University Avenue is improving. Between 70th and Baltimore, La Mesa is “maximizing walkability and creating a unifying streetscape theme” by installing trees along the sidewalks, amending crosswalks, updating street lights, and most significantly, planting the medians with lantana, deer grass, and desert willow, among other species. Call it La Mesa’s Green Mile, a stretch that also happens to host five medical marijuana dispensaries.
In one way, the concentration isn’t surprising: the same mile features an EmbroidMe, Morgan’s Monograms, and Embroidery Express, plus four auto dealers and six auto-repair shops. But certain eyebrows might rise at the sight of Herbal Trust, just east of the Salvation Army Joan Kroc Center — and its welcome banner advertising Family Fun Nights — and just south of the rainbow-shaded sign for Grossmont Pediatrics (also Helix High School at 7323 University and the Learning Jungle Child Care and Preschool at 7484).
Inside Herbal Trust’s lobby, the trippy, weed-themed art contrasts with the bland gray of the walls. Patients check in (often ignoring the sign instructing them to remove hoods and hats) and disappear into the dispensary’s secure interior. The long line moves fast, but not fast enough: “I gotta go to work,” announces a recent arrival. “Would it be cool if I go ahead?” The line opens up; the marijuana user will not be late for his job.

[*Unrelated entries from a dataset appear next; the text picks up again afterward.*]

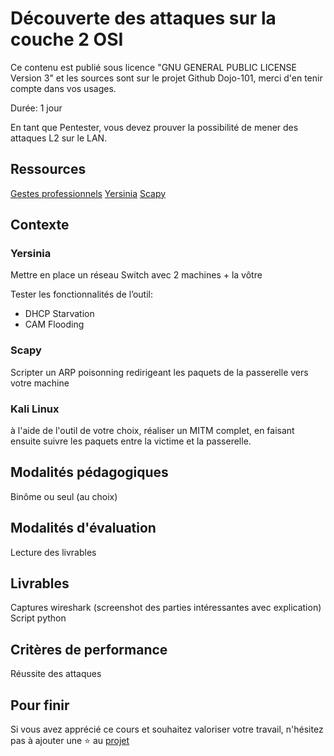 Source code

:# Découverte des attaques sur la couche 2 OSI

Ce contenu est publié sous licence "GNU GENERAL PUBLIC LICENSE Version 3" et les sources sont sur le projet Github Dojo-101, merci d'en tenir compte dans vos usages.

Durée: 1 jour

En tant que Pentester, vous devez prouver la possibilité de mener des attaques L2 sur le LAN.

## Ressources

[Gestes professionnels](https://github.com/Aif4thah/Dojo-101)
[Yersinia](https://www.kali.org/tools/yersinia/)
[Scapy](https://scapy.net/)

## Contexte

### Yersinia

Mettre en place un réseau Switch avec 2 machines + la vôtre

Tester les fonctionnalités de l’outil:
* DHCP Starvation
* CAM Flooding

### Scapy

Scripter un ARP poisonning redirigeant les paquets de la passerelle vers votre machine

### Kali Linux

à l'aide de l'outil de votre choix, réaliser un MITM complet, en faisant ensuite suivre les paquets entre la victime et la passerelle.

## Modalités pédagogiques

Binôme ou seul (au choix)

## Modalités d'évaluation

Lecture des livrables

## Livrables


Captures wireshark (screenshot des parties intéressantes avec explication)
Script python

## Critères de performance

Réussite des attaques

## Pour finir

Si vous avez apprécié ce cours et souhaitez valoriser votre travail, n'hésitez pas à ajouter une ⭐ au [projet](https://github.com/Aif4thah/Dojo-101)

Herbal Trust — like Power Plant next to Innovative Center Adult Day Care, and Greener Side Wellness at the other end of the Green Mile — feels like a business. “People come in here knowing exactly what they’re looking for,” says the security guard at Greener Side, even though the lobby wall features a periodic table of marijuana strains courtesy of Leafly.com, where you can “search thousands of cannabis varieties by medical use and effect.” But the cheek-by-jowl strip-mall dispensaries La Mesa’s Finest and The Vault feel like a scene. People mill about outside and chat; a volunteer admonishes departing patients to “be safe.”
On an office chair between the two, Ariana the Flute Girl Morning Bird sits and plays soothing tunes on her wooden High Spirits Native American flute. “I’m here always,” she says, “because I like to greet people and make them feel really welcome and not so stressed. It’s peaceful, it’s marijuana, and people shouldn’t feel sketched out. Especially if it’s their first time — sometimes they feel like they have to be secretive, and it’s, like, ‘No, it’s an open thing.’ It’s my religion to smoke weed; everyone should, because it just brings peace to people. They’re more relaxed, happier.”
Ariana says the peace extends to the neighbors, including the nail salon next door. “I got my nails done there. Her name is Lauren, and me and her daughter have the same birthday. There’s no tension. The only tension is when people don’t look both ways in the parking lot. That’s when the flute comes in to bring the vibes down.”